> **What the task requires**:
With the pictures left out, output the records below exactly.

> **Material supplied**:
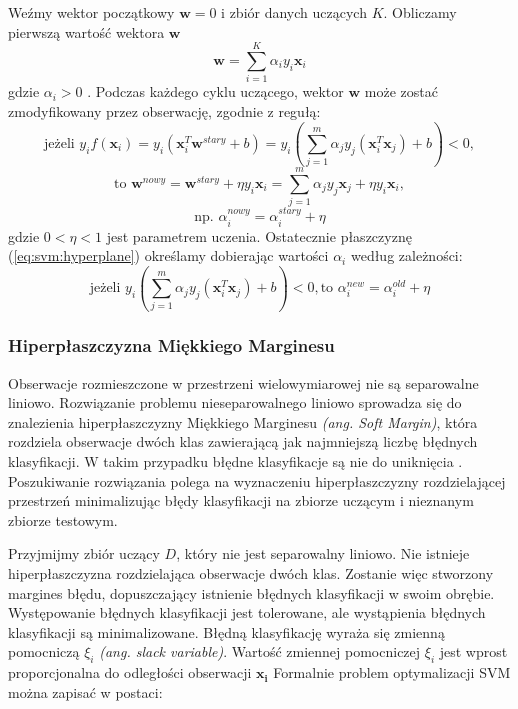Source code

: \documentclass[a4paper,12pt,twoside,openany]{report}
\newcommand{\ang}[1]{\textit{(ang. #1)}}
\newcommand{\Eq}[1]{(\ref{#1})}
\renewcommand{\vec}[1]{\bm{#1}}
\begin{document}
Weźmy wektor początkowy $\vec{w} = 0$ i zbiór danych uczących $K$.
Obliczamy pierwszą wartość wektora $\vec{w}$
\begin{equation}\label{eq:svm:hyperplane}
	{\vec{w}}=\sum_{i=1}^K \alpha_i y_i {\vec{x}}_i
\end{equation}
gdzie $\alpha_i>0$ \cite{Mittal2016}.
Podczas każdego cyklu uczącego, wektor $\vec{w}$ może zostać zmodyfikowany przez obserwację, 
zgodnie z regułą:
\begin{equation}
	\mbox{jeżeli } y_i f({\vec{x}}_i)=y_i ({\vec{x}}_i^T{\vec{w}}^{stary}+b)
	=y_i\left(\sum_{j=1}^m \alpha_j y_j({\vec{x}}_i^T{\vec{x}}_j)+b\right)<0,
\end{equation}
\begin{equation}
	\mbox{to } {\vec{w}}^{nowy}={\vec{w}}^{stary}+\eta y_i {\vec{x}}_i
	=\sum_{j=1}^{m} \alpha_j y_j\vec{x}_j +\eta y_i {\vec{x}}_i,
\end{equation}
\begin{equation}
	\mbox{np. }
	\alpha_i^{nowy}=\alpha_i^{stary}+\eta
\end{equation}
gdzie $0 < \eta < 1$ jest parametrem uczenia.
Ostatecznie płaszczyznę \Eq{eq:svm:hyperplane} określamy dobierając wartości $\alpha_i$ według zależności: 
\begin{equation}
	\mbox{jeżeli } y_i\left(\sum_{j=1}^m \alpha_j y_j({\vec{x}}_i^T\vec{x}_j)+b\right)<0,
	\mbox{to } \alpha_i^{new}=\alpha_i^{old}+\eta 
\end{equation}

\subsubsection{Hiperpłaszczyzna Miękkiego Marginesu}
Obserwacje rozmieszczone w przestrzeni wielowymiarowej nie są separowalne liniowo. 
Rozwiązanie problemu nieseparowalnego liniowo sprowadza się do znalezienia hiperpłaszczyzny Miękkiego Marginesu \ang{Soft Margin}, 
która rozdziela obserwacje dwóch klas zawierającą jak najmniejszą liczbę błędnych klasyfikacji.
W takim przypadku błędne klasyfikacje są nie do uniknięcia \cite{Dellepiane2015}.
Poszukiwanie rozwiązania polega na wyznaczeniu hiperpłaszczyzny rozdzielającej przestrzeń 
minimalizując błędy klasyfikacji na zbiorze uczącym i nieznanym zbiorze testowym.

Przyjmijmy zbiór uczący $D$, który nie jest separowalny liniowo. 
Nie istnieje hiperpłaszczyzna rozdzielająca obserwacje dwóch klas.
Zostanie więc stworzony margines błędu, dopuszczający istnienie błędnych klasyfikacji w swoim obrębie.
Występowanie błędnych klasyfikacji jest tolerowane, ale wystąpienia błędnych klasyfikacji są minimalizowane.
Błędną klasyfikację wyraża się zmienną pomocniczą $\xi_i$ \ang{slack variable}. 
Wartość zmiennej pomocniczej $\xi_i$ jest wprost proporcjonalna do odległości obserwacji $\vec{x_i}$
Formalnie problem optymalizacji SVM można zapisać w postaci:
\end{document}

> **Answer to the exercise**:
Source code

: \documentclass[a4paper,12pt,twoside,openany]{report}
\newcommand{\ang}[1]{\textit{(ang. #1)}}
\newcommand{\Eq}[1]{(\ref{#1})}
\renewcommand{\vec}[1]{\bm{#1}}
\begin{document}
Weźmy wektor początkowy $\vec{w} = 0$ i zbiór danych uczących $K$.
Obliczamy pierwszą wartość wektora $\vec{w}$
\begin{equation}\label{eq:svm:hyperplane}
	{\vec{w}}=\sum_{i=1}^K \alpha_i y_i {\vec{x}}_i
\end{equation}
gdzie $\alpha_i>0$ \cite{Mittal2016}.
Podczas każdego cyklu uczącego, wektor $\vec{w}$ może zostać zmodyfikowany przez obserwację, 
zgodnie z regułą:
\begin{equation}
	\mbox{jeżeli } y_i f({\vec{x}}_i)=y_i ({\vec{x}}_i^T{\vec{w}}^{stary}+b)
	=y_i\left(\sum_{j=1}^m \alpha_j y_j({\vec{x}}_i^T{\vec{x}}_j)+b\right)<0,
\end{equation}
\begin{equation}
	\mbox{to } {\vec{w}}^{nowy}={\vec{w}}^{stary}+\eta y_i {\vec{x}}_i
	=\sum_{j=1}^{m} \alpha_j y_j\vec{x}_j +\eta y_i {\vec{x}}_i,
\end{equation}
\begin{equation}
	\mbox{np. }
	\alpha_i^{nowy}=\alpha_i^{stary}+\eta
\end{equation}
gdzie $0 < \eta < 1$ jest parametrem uczenia.
Ostatecznie płaszczyznę \Eq{eq:svm:hyperplane} określamy dobierając wartości $\alpha_i$ według zależności: 
\begin{equation}
	\mbox{jeżeli } y_i\left(\sum_{j=1}^m \alpha_j y_j({\vec{x}}_i^T\vec{x}_j)+b\right)<0,
	\mbox{to } \alpha_i^{new}=\alpha_i^{old}+\eta 
\end{equation}

\subsubsection{Hiperpłaszczyzna Miękkiego Marginesu}
Obserwacje rozmieszczone w przestrzeni wielowymiarowej nie są separowalne liniowo. 
Rozwiązanie problemu nieseparowalnego liniowo sprowadza się do znalezienia hiperpłaszczyzny Miękkiego Marginesu \ang{Soft Margin}, 
która rozdziela obserwacje dwóch klas zawierającą jak najmniejszą liczbę błędnych klasyfikacji.
W takim przypadku błędne klasyfikacje są nie do uniknięcia \cite{Dellepiane2015}.
Poszukiwanie rozwiązania polega na wyznaczeniu hiperpłaszczyzny rozdzielającej przestrzeń 
minimalizując błędy klasyfikacji na zbiorze uczącym i nieznanym zbiorze testowym.

Przyjmijmy zbiór uczący $D$, który nie jest separowalny liniowo. 
Nie istnieje hiperpłaszczyzna rozdzielająca obserwacje dwóch klas.
Zostanie więc stworzony margines błędu, dopuszczający istnienie błędnych klasyfikacji w swoim obrębie.
Występowanie błędnych klasyfikacji jest tolerowane, ale wystąpienia błędnych klasyfikacji są minimalizowane.
Błędną klasyfikację wyraża się zmienną pomocniczą $\xi_i$ \ang{slack variable}. 
Wartość zmiennej pomocniczej $\xi_i$ jest wprost proporcjonalna do odległości obserwacji $\vec{x_i}$
Formalnie problem optymalizacji SVM można zapisać w postaci:
\end{document}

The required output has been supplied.